> **WHAT YOU SHOULD DO**: Report, as a bare number, how many lines in the data contain "returns".

> **EXTRACTED INFORMATION**:

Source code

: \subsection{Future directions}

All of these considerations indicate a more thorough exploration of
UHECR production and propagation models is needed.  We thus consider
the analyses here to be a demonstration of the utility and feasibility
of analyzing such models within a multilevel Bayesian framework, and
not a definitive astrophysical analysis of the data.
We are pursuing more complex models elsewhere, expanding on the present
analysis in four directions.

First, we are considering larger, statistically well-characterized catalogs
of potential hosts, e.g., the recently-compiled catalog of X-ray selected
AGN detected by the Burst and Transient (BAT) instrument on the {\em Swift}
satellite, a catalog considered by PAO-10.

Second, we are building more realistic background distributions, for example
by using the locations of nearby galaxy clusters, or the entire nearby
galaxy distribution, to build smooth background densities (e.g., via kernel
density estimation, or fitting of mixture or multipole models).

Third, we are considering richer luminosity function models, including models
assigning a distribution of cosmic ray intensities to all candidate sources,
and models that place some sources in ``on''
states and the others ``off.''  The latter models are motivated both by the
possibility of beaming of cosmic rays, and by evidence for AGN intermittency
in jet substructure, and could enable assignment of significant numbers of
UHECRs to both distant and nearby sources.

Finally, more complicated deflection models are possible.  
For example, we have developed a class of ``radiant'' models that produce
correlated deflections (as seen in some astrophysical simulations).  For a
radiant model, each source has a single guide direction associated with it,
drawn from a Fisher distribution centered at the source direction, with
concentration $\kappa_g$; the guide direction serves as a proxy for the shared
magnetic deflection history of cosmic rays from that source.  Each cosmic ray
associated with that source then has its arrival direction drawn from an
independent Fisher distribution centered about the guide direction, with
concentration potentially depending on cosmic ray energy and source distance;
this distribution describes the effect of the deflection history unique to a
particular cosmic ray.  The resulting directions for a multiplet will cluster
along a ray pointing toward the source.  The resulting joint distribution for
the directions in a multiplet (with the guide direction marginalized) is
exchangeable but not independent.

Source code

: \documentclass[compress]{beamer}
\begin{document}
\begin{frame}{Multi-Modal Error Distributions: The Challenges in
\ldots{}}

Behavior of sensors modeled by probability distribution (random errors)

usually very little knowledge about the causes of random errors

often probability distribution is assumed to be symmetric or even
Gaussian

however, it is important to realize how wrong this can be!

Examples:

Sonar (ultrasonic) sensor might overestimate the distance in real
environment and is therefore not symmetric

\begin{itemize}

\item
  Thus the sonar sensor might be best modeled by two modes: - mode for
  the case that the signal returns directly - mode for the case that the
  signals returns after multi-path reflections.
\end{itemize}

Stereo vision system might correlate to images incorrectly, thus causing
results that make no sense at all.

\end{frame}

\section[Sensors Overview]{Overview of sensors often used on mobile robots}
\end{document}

> **ANSWER**: 2